La reducción de costos al prescindir de mano de obra humana, en ese sentido, quizá vea su velero empujado por el viento de quienes optan por interactuar menos. En extremo de este continuo entre quienes comparten toda su vida en redes sociales y quienes no saludan ni al vecino con quien se topan en el elevador todos los días hay un montón de matices. Esa lógica en la que quien consume un servicio no solo acepta que una parte del mismo sea procesada sin intervención humana, sino que la prefiere le daría la razón a quienes ven en la automatización y la inteligencia artificial una amenaza a un número enorme de trabajos que todavía son ejercidos por inteligencia orgánica.
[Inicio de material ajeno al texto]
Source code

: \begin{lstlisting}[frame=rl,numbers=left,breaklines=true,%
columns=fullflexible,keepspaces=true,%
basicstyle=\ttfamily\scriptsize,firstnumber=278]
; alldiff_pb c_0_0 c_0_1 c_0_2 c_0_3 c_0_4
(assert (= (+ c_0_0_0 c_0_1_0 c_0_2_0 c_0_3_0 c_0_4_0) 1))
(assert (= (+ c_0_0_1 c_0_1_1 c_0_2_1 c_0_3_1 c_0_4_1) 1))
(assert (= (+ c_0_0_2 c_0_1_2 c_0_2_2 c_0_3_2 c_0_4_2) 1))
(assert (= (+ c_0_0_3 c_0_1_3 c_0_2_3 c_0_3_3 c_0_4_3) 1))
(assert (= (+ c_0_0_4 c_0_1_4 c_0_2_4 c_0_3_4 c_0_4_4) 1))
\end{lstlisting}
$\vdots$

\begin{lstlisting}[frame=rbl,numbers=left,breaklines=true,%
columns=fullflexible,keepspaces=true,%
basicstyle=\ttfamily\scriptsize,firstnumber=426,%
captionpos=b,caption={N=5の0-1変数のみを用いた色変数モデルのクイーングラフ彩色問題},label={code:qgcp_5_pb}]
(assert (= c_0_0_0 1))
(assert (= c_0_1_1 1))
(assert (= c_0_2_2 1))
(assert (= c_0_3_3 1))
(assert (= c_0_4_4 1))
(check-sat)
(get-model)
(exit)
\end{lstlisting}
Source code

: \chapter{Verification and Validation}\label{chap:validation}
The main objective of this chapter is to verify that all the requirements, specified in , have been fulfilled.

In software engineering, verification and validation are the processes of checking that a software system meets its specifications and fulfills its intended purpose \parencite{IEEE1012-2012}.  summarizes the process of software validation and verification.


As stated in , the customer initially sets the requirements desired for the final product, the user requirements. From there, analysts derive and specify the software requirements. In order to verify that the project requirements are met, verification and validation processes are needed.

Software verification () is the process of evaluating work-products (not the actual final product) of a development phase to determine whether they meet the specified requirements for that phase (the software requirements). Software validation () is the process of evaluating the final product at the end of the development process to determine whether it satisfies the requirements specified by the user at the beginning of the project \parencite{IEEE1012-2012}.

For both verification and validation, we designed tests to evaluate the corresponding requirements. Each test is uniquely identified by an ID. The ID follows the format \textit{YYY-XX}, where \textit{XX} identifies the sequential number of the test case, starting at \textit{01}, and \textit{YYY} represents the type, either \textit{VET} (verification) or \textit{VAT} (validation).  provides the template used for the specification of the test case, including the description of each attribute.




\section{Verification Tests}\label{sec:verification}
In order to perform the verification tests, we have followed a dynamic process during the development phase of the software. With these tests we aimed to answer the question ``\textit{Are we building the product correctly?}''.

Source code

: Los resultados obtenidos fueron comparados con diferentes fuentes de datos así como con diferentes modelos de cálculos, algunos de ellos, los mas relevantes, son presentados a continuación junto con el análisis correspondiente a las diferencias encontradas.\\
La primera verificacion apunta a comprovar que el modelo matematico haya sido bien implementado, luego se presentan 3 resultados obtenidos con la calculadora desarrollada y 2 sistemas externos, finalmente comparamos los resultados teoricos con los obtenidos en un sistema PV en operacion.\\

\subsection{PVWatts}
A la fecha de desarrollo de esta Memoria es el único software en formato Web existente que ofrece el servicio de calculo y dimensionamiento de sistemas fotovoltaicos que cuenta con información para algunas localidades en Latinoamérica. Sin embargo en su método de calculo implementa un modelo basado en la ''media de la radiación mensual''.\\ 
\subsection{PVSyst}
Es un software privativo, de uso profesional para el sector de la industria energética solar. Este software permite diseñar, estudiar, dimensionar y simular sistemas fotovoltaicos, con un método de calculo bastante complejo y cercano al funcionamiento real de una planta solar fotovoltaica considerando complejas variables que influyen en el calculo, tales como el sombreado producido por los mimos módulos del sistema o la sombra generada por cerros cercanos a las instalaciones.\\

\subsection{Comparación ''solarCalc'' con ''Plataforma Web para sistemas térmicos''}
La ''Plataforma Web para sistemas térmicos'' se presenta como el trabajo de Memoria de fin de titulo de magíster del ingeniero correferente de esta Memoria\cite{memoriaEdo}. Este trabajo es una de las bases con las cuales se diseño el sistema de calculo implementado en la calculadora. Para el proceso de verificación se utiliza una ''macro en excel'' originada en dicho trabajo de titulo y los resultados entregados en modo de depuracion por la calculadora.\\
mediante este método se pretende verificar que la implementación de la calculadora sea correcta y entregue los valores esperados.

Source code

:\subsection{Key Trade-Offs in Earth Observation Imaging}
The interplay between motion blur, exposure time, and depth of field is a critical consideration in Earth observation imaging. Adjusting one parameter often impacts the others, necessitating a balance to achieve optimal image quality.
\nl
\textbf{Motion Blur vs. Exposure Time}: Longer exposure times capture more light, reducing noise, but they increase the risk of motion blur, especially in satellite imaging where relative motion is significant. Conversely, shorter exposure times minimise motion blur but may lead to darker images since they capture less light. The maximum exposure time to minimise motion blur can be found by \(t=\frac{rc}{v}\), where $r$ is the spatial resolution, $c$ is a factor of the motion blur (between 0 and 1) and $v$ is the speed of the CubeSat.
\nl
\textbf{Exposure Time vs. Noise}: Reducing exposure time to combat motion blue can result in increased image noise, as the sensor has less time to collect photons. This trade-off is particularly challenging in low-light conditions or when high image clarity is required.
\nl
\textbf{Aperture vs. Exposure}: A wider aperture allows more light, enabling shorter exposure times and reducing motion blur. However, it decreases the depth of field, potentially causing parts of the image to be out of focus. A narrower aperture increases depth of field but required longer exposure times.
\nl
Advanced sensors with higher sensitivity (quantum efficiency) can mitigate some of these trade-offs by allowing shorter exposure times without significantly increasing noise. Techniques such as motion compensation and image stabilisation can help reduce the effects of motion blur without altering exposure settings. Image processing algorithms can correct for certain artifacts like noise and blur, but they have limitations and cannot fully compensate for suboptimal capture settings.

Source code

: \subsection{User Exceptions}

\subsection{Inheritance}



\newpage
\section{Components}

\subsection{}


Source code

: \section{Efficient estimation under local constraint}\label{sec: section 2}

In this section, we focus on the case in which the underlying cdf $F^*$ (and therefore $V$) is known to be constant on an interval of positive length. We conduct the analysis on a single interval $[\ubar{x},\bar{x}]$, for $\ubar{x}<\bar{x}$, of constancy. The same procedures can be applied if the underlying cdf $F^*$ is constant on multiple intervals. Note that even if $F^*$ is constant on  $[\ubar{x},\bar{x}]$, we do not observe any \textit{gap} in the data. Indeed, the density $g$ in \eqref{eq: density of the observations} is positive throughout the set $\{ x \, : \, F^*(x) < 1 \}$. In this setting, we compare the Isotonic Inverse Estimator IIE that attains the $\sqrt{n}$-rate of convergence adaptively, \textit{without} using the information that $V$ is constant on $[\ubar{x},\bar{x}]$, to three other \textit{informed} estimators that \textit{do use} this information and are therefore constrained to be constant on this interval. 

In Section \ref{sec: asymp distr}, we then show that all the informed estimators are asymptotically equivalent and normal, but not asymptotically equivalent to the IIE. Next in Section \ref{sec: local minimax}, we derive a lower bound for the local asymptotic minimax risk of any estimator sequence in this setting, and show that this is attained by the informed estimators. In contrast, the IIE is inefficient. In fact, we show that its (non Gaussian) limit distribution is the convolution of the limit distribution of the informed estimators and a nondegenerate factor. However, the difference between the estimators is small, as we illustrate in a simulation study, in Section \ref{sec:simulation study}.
Se solía decir, hasta hace algunos años, que la tecnología había venido a acercarnos con quienes teníamos lejos y alejarnos de quienes tenemos a dos metros de distancia. Me pregunto si algo de ese argumento esté marchitándose, hoy que hay tanta gente interesada en platicar y buscarle las costuras a los chats de inteligencia artificial. Cabe la posibilidad, sin embargo, de que todo esto redunde en algún momento en lo contrario: que igual que se busca un aguacate orgánico, se presuma alguna vez un servicio provisto con puro sudor y calor humano. Sin albur, para que lo entiendan las máquinas que todavía se tropiezan con el doble sentido.